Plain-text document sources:
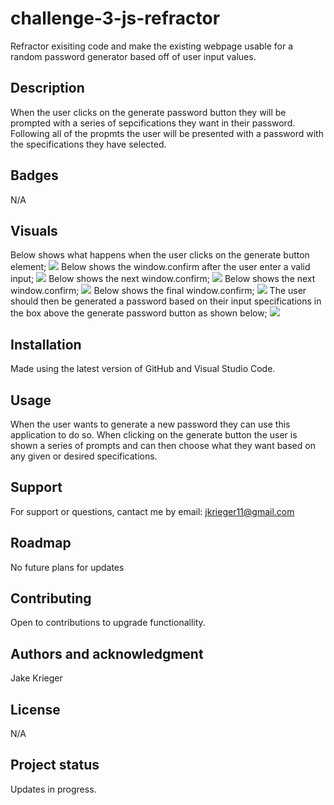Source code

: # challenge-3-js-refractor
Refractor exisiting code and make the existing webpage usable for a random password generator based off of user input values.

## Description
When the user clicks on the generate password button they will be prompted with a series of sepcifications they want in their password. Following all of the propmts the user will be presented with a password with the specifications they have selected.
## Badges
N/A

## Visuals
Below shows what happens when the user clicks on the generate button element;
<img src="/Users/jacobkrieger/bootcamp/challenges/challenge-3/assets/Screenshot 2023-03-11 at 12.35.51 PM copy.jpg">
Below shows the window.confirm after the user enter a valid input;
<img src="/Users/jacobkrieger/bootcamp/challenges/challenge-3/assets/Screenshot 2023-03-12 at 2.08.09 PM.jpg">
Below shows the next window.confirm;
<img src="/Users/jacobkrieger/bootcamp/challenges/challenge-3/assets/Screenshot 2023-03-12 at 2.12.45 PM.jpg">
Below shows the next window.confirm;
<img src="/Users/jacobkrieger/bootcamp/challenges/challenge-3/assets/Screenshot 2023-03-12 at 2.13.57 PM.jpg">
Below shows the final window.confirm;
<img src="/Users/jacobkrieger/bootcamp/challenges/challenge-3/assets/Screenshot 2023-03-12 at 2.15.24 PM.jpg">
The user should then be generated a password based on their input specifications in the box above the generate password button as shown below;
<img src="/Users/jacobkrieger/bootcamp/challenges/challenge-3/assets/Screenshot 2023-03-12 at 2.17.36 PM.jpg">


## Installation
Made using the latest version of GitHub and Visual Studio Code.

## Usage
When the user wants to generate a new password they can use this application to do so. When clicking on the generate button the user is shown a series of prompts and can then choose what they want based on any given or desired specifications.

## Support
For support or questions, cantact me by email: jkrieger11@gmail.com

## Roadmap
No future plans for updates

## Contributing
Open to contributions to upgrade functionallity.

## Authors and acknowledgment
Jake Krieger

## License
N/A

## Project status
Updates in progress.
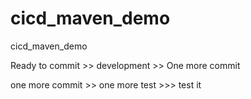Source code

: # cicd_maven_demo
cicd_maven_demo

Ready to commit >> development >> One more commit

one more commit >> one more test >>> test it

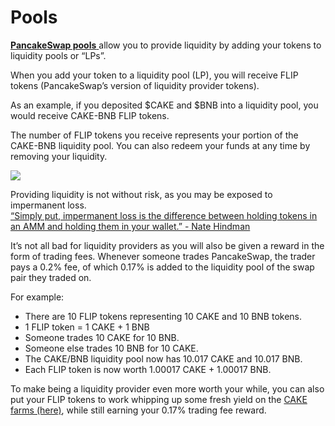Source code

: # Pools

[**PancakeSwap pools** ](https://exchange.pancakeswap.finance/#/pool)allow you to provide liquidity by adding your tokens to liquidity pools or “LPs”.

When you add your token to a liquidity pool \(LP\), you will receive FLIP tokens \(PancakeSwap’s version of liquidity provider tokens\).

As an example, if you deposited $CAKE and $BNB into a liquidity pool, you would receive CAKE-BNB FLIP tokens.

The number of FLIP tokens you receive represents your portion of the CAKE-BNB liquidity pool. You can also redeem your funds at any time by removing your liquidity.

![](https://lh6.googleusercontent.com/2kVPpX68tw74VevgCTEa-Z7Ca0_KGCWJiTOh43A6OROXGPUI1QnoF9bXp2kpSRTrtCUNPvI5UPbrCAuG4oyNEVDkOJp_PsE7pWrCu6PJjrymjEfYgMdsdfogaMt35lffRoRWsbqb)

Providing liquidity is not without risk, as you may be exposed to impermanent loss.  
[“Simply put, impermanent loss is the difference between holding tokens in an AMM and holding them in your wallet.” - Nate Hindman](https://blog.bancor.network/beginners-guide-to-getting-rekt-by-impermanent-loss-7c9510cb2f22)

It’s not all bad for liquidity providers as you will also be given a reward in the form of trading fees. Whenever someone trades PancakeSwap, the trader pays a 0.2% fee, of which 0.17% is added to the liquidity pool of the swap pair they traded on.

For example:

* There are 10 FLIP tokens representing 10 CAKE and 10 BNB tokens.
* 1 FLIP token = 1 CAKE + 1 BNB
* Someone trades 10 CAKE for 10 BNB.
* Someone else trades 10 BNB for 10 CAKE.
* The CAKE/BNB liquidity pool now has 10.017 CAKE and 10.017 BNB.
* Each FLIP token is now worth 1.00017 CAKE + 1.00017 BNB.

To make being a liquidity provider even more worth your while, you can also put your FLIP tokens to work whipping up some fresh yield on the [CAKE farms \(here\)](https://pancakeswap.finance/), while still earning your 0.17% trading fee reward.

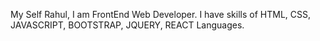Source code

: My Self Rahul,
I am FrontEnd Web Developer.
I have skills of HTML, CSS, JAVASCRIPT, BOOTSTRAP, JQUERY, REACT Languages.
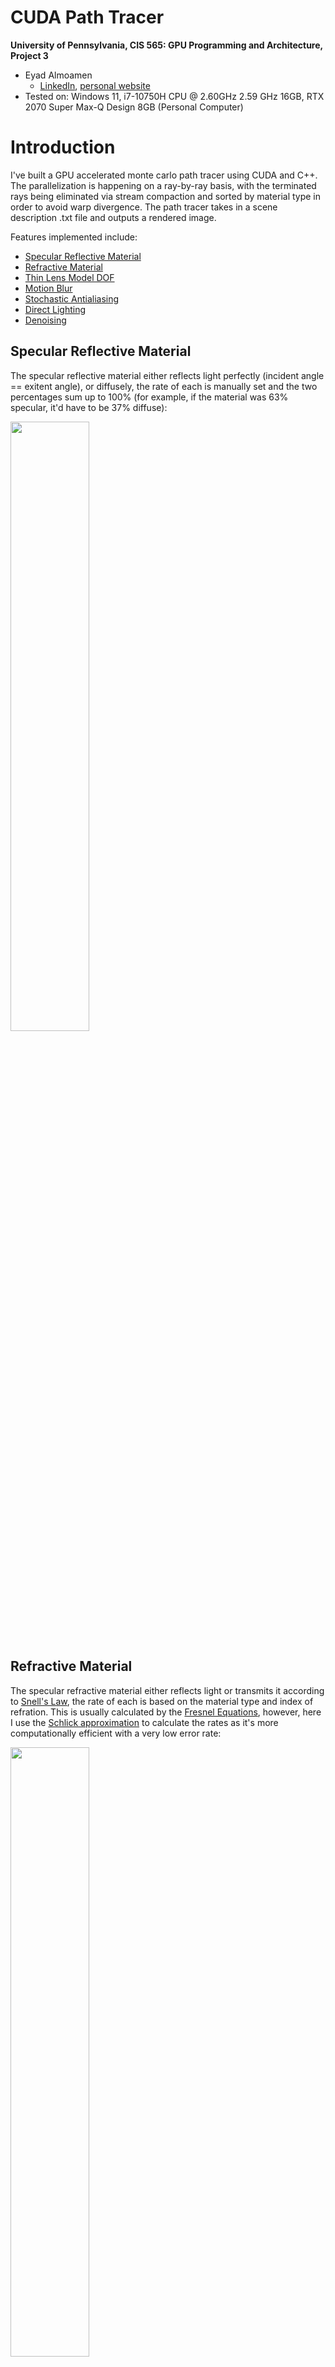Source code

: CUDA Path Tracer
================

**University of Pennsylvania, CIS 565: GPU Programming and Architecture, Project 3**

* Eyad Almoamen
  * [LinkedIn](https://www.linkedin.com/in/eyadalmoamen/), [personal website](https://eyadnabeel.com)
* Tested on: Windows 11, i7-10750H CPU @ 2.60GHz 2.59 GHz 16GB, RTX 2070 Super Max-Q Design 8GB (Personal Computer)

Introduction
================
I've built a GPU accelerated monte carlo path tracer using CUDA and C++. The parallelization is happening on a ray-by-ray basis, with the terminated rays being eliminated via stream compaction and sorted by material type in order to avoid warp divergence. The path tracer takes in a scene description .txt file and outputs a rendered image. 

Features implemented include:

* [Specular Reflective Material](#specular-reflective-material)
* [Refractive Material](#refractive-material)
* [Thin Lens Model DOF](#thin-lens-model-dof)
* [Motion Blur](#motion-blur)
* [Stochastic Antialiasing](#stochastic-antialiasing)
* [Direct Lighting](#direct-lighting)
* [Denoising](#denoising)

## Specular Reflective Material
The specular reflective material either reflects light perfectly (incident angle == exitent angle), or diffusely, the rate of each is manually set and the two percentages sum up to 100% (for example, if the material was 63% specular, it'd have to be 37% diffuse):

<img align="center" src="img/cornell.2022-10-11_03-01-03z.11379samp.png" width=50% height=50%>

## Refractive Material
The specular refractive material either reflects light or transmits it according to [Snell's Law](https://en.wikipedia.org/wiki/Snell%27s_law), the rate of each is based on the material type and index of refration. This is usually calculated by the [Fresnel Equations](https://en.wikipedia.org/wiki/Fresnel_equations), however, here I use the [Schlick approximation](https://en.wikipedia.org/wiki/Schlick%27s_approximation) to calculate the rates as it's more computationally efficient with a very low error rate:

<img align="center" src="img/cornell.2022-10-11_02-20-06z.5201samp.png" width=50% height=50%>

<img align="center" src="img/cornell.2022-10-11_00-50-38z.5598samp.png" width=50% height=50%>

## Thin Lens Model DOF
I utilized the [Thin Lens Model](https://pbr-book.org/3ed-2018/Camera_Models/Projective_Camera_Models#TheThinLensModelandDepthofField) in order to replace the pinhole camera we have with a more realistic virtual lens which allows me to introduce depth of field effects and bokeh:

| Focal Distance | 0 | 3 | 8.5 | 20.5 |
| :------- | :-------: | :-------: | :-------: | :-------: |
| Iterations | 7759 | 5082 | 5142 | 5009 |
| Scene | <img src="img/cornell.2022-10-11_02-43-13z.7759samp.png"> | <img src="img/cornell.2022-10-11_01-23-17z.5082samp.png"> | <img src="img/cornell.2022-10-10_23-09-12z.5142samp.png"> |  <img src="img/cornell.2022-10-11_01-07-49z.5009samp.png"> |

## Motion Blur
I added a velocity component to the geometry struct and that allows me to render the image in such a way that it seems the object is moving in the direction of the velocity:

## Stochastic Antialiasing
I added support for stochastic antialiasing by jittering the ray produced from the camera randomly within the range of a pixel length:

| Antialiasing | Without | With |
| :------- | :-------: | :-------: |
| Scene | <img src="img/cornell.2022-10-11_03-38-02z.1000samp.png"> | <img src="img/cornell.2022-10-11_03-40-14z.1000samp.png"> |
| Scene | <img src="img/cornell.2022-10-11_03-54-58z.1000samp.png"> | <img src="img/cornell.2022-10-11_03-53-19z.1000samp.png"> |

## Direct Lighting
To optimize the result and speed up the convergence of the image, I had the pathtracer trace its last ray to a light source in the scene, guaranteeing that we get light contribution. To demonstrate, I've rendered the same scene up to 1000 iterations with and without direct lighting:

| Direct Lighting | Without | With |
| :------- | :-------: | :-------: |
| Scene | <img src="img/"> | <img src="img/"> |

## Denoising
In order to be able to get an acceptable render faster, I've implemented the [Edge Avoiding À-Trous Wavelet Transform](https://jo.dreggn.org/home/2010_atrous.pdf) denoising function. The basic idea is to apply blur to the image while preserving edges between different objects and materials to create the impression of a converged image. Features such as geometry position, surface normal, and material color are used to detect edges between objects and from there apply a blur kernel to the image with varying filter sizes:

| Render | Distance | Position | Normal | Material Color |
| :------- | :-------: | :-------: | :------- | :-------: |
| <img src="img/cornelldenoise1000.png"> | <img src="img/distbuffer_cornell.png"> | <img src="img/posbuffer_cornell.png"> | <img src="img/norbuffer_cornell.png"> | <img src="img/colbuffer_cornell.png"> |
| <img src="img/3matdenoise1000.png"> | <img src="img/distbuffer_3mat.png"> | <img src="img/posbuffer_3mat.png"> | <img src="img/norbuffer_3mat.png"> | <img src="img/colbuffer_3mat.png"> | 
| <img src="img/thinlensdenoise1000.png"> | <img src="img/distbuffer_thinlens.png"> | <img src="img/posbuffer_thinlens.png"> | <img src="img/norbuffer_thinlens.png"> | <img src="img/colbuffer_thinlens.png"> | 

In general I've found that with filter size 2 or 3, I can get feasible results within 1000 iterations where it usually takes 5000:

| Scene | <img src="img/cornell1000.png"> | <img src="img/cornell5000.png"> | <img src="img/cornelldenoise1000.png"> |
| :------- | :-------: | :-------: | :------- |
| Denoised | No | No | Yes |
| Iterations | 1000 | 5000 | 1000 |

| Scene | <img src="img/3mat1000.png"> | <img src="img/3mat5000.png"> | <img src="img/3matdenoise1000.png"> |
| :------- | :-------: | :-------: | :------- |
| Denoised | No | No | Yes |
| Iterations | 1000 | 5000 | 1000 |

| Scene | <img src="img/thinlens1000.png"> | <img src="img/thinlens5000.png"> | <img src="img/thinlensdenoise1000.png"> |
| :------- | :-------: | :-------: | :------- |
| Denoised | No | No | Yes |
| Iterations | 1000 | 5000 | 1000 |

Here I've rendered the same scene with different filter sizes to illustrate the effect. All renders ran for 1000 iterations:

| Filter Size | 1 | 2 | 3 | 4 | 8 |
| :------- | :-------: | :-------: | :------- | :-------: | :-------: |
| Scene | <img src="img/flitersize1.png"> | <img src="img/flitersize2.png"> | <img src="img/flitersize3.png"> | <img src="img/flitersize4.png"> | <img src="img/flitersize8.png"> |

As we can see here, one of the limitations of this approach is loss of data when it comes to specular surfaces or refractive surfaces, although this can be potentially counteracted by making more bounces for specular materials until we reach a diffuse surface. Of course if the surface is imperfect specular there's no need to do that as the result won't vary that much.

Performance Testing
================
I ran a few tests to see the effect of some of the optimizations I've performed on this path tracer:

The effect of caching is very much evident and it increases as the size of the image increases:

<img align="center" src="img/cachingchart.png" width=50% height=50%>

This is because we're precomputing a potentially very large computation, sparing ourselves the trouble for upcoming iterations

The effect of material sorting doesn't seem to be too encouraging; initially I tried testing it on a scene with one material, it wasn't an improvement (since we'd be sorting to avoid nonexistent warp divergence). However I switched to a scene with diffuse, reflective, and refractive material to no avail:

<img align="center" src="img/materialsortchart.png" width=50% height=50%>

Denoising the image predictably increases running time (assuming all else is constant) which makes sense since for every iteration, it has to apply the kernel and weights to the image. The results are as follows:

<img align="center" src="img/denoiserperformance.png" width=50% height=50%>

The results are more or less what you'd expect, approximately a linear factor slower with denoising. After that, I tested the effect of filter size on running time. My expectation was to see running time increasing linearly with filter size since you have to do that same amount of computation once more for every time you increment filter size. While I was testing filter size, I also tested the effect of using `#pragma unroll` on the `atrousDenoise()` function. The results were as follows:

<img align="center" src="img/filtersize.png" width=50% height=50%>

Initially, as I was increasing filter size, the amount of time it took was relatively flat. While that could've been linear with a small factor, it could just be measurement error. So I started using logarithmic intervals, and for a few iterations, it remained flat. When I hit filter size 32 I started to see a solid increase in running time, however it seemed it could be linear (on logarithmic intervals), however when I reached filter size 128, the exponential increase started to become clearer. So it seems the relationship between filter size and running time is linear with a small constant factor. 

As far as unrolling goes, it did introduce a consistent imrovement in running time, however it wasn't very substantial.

What the task requires ▸
Now copy each line of the entries that mentions "clicks".

The answer ▸
When the user clicks on the generate password button they will be prompted with a series of sepcifications they want in their password. Following all of the propmts the user will be presented with a password with the specifications they have selected.
Below shows what happens when the user clicks on the generate button element;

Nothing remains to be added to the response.